Tercer Maestro se burló:
—Yang Chen, ¿te has vuelto loco? ¿No escuchaste lo que dijo la familia Wang?

—Por supuesto que escuché. Sin embargo, lastimé el brazo de Wang De, y ellos albergan un profundo odio hacia mí. Es natural que aprovechen esta oportunidad para darme una patada mientras estoy abajo. Pero ¿pueden sus palabras representar algo? También podría decir que Wang Lang de la familia Wang mató a tus cinco genios. ¿Crees eso? —Yang Chen respondió.

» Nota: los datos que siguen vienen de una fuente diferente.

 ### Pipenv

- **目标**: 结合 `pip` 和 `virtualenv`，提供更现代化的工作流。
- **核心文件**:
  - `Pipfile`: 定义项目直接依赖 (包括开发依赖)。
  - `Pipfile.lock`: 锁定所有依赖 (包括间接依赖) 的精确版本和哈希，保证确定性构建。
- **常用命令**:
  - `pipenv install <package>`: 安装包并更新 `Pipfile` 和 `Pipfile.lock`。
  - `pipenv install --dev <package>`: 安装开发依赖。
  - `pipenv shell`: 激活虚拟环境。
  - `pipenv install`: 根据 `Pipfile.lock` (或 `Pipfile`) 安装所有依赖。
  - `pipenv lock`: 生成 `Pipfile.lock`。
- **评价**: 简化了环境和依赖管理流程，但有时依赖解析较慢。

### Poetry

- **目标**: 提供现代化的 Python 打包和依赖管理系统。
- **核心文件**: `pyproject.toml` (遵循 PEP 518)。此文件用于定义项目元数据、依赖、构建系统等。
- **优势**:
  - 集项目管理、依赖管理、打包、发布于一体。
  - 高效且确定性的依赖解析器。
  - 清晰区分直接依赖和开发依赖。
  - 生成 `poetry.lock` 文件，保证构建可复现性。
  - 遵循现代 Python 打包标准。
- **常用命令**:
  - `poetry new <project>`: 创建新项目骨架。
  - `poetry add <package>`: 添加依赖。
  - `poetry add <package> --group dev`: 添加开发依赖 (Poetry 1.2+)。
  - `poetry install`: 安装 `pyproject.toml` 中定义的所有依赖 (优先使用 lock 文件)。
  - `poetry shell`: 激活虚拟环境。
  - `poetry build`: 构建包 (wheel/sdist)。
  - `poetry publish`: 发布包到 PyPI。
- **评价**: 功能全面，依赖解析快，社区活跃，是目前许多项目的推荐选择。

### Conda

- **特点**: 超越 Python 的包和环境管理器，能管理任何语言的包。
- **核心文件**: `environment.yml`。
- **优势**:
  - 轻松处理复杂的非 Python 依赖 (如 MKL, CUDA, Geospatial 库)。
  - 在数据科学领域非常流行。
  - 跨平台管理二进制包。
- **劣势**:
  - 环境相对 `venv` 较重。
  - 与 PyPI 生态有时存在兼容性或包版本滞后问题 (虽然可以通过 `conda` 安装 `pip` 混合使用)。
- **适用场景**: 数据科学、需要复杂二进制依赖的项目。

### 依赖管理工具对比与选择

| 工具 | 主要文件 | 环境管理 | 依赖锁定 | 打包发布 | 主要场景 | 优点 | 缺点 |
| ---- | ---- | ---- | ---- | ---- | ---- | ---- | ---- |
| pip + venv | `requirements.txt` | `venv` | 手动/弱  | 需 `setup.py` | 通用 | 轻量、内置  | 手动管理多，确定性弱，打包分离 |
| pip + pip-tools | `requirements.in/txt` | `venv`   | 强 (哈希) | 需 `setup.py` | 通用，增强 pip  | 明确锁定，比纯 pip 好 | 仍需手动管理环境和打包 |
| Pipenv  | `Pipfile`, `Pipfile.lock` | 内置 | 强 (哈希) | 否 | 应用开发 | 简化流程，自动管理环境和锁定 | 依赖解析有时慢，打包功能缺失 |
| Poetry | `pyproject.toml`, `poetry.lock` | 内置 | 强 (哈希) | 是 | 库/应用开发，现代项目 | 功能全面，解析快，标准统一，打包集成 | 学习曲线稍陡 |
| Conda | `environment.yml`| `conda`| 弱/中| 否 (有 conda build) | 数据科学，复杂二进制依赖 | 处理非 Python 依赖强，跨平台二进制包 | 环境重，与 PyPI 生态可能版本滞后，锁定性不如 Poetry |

Ante esta declaración, Tercer Maestro no supo qué decir.

—Puedes decir que maté a Zhang Long y a los demás, pero por favor, Tercer Maestro, presenta evidencia. Si hay evidencia, yo, Yang Chen, te daré mi cabeza sin decir una segunda palabra. Pero si no hay evidencia, entonces ¿qué harás tú, Tercer Maestro? —Yang Chen continuó.

Los representantes de otros grandes clanes finalmente recobraron el sentido bajo la aplastante presión del aura de Tercer Maestro.

Sí, ¿dónde está la evidencia?

¿Solo basándose en las palabras unilaterales de Wang Lang, uno podría decir que Yang Chen mató a Zhang Long y a los demás? La familia Wang tenía rencor contra Yang Chen. ¿Podrían sus palabras considerarse testimonio?

En este punto, incluso Wang Lang se quedó desconcertado.

—¿Podría Yang Chen realmente mentir con los ojos bien abiertos?